Elizabeth Johnson’s Ask the Beasts is our subject once again. She is a philosophically aware theologian or, perhaps, a theologically aware philosopher. My field is more biblical studies and history.
So I look out for places where the Bible impinges on her arguments. She brings up biblical passages from time to time as she moves along. She acknowledges that the biblical writers could not have been aware of evolutionary science. However, some biblical passages open a way to see the kind of God who might be behind evolution.
When she argues against a radical dualism between matter and spirit, she puts forth theologian Karl Rahner’s idea that matter transcends itself. That is, matter tends toward life and spirit. Matter is not inert, but contains within itself the capacity to emerge into life and spirit. God built this capacity into matter.
Then she brings up Genesis 1: 20: “let the waters bring forth” and Genesis 1:24: “let the earth bring forth” These passages suggest, as Augustine already noticed, the notion that secondary causes have a role in creation and that the material world contains the potential to bring forth life. Darwin’s theory just “rachets up” (p. 178) what the sea and the earth can produce.
I appreciate that she does not use this as a proof text or anything. It just shows that the seed of Rahner’s idea is compatible with the dramatic and poetic account in Genesis . Radical matter-spirit dualism is not found in Genesis 1.
A more pivotal use of scripture comes when she tries to deal with the problem that death is integral to the theory of evolution. Evolution depends on the death of some and the survival of others. This is a problem because the love of God is at the foundation of evolution in her argument. How is the love of God related to the bloody and violent reality of evolution? This is one of the questions I have been holding in reserve.
She cites this passage:
For the creation eagerly waits for the revelation of the sons of God. For the creation was subjected to futility – not willingly but because of God who subjected it – in hope that the creation itself will also be set free from the bondage of decay into the glorious freedom of God’s children. For we know that the whole creation groans and suffers together until now. Not only this, but we ourselves also, who have the first fruits of the Spirit, groan inwardly as we eagerly await our adoption, the redemption of our bodies (Romans 8:19-26 NET Bible).

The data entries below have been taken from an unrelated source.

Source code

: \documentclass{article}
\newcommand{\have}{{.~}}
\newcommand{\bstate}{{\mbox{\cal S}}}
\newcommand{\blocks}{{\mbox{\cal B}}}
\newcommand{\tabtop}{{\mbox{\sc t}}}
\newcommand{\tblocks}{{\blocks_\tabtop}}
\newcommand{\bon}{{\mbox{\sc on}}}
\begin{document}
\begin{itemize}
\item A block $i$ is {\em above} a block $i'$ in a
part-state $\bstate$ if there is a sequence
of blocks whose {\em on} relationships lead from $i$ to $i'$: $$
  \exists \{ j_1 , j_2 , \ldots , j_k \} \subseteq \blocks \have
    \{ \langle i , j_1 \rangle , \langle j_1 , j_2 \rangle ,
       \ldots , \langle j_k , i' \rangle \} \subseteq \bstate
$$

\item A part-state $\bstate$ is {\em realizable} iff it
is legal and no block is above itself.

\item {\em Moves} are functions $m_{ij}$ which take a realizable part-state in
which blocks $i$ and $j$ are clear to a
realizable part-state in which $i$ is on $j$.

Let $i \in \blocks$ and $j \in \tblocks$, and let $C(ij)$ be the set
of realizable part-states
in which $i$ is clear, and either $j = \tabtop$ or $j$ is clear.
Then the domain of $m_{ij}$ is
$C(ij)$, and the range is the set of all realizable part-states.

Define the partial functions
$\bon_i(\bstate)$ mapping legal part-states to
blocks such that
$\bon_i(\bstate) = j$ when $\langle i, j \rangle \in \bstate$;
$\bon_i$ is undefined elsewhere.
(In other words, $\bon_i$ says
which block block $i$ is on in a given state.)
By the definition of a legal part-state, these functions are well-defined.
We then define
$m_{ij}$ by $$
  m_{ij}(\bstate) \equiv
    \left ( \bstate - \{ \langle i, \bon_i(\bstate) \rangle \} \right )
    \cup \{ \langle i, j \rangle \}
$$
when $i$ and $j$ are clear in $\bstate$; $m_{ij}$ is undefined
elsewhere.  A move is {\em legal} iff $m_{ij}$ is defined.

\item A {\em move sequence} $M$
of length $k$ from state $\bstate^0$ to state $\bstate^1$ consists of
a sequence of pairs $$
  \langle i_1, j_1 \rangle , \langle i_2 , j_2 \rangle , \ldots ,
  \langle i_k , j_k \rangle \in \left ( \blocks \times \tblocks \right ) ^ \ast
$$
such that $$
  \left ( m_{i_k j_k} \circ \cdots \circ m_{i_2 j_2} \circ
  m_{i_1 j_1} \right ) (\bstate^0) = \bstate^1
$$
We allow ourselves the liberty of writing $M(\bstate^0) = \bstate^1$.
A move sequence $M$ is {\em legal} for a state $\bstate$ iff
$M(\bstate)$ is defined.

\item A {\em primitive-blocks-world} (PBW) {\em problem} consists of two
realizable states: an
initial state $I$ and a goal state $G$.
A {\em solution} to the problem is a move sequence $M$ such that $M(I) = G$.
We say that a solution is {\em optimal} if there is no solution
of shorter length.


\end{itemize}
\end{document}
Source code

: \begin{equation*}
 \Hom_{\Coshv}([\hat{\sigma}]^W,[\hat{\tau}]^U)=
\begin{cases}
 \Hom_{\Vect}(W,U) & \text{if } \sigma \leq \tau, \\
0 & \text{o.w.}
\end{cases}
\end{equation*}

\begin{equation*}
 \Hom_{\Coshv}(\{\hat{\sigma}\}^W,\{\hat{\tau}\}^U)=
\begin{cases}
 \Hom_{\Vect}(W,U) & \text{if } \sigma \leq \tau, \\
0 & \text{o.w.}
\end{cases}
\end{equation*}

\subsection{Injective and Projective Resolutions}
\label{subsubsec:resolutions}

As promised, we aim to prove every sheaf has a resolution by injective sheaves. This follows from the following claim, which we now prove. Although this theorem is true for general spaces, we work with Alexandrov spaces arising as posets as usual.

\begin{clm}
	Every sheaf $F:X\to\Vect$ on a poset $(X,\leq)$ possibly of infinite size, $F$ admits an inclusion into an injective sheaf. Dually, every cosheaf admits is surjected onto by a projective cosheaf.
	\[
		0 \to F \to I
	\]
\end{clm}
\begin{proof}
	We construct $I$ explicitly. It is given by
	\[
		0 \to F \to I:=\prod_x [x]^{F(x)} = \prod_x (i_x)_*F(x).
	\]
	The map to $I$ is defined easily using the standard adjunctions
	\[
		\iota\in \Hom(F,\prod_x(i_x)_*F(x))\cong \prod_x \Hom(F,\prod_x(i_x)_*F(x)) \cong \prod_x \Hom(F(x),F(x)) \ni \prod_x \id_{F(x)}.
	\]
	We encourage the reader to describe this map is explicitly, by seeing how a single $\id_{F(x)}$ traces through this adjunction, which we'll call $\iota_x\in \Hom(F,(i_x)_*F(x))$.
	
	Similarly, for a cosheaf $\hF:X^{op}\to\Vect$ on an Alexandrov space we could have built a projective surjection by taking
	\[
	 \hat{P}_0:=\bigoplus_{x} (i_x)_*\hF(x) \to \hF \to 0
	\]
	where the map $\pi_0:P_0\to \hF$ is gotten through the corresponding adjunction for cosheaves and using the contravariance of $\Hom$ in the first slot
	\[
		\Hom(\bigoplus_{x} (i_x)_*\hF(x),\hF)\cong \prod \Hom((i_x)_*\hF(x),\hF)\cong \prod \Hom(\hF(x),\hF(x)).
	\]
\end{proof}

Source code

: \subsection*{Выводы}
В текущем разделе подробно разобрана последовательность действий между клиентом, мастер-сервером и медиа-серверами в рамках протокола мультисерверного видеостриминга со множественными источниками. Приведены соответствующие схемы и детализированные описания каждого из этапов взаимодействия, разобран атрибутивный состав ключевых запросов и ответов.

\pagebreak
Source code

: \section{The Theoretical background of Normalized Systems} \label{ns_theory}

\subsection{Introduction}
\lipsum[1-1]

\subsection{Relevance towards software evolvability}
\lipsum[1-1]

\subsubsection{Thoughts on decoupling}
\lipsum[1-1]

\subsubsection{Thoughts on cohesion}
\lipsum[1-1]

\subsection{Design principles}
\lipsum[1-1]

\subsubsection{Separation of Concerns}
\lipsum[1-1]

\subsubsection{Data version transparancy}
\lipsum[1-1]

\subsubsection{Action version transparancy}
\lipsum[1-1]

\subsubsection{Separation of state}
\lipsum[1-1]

The “whole creation groans and suffers”. This is the reality of life. However, this passage clearly puts the groaning and suffering in the story of what God is doing in history. Something is emerging. God is bringing about something new. The image of groaning and suffering comes from childbirth. In the natural world pain and blood precede the coming of new life. Yet, even in the midst of the pain, the creation “eagerly waits” for new life.
In its context in Romans, this passage is about the hope that arises because the Spirit of God has acted in the death and resurrection of Christ.
She talks about how pain is the shadow side of pleasure. It has its purpose in life and evolution. So also with death. Evolution requires generations to arise and pass away. So massive death is essential to the working of evolution. There was never, she says, a paradise where pain and death did not exist. Genesis 2 and 3 are mythic or poetic. They do not mark an era in natural history.
This runs counter to theological positions that see death as the result of human sin or as a providential means of accomplishing personal growth. Rather, death operates in the natural world of predator and prey in an entirely impersonal way.
Since Johnson relates evolution to the love of God, there is obviously need for further reflection. Her placing of Romans 8 at the early stage of this discussion, though, shows that she wants to ultimately see pain, suffering and death as part of God’s working out of a loving design. But the eras are long. God works in what she calls “deep time”.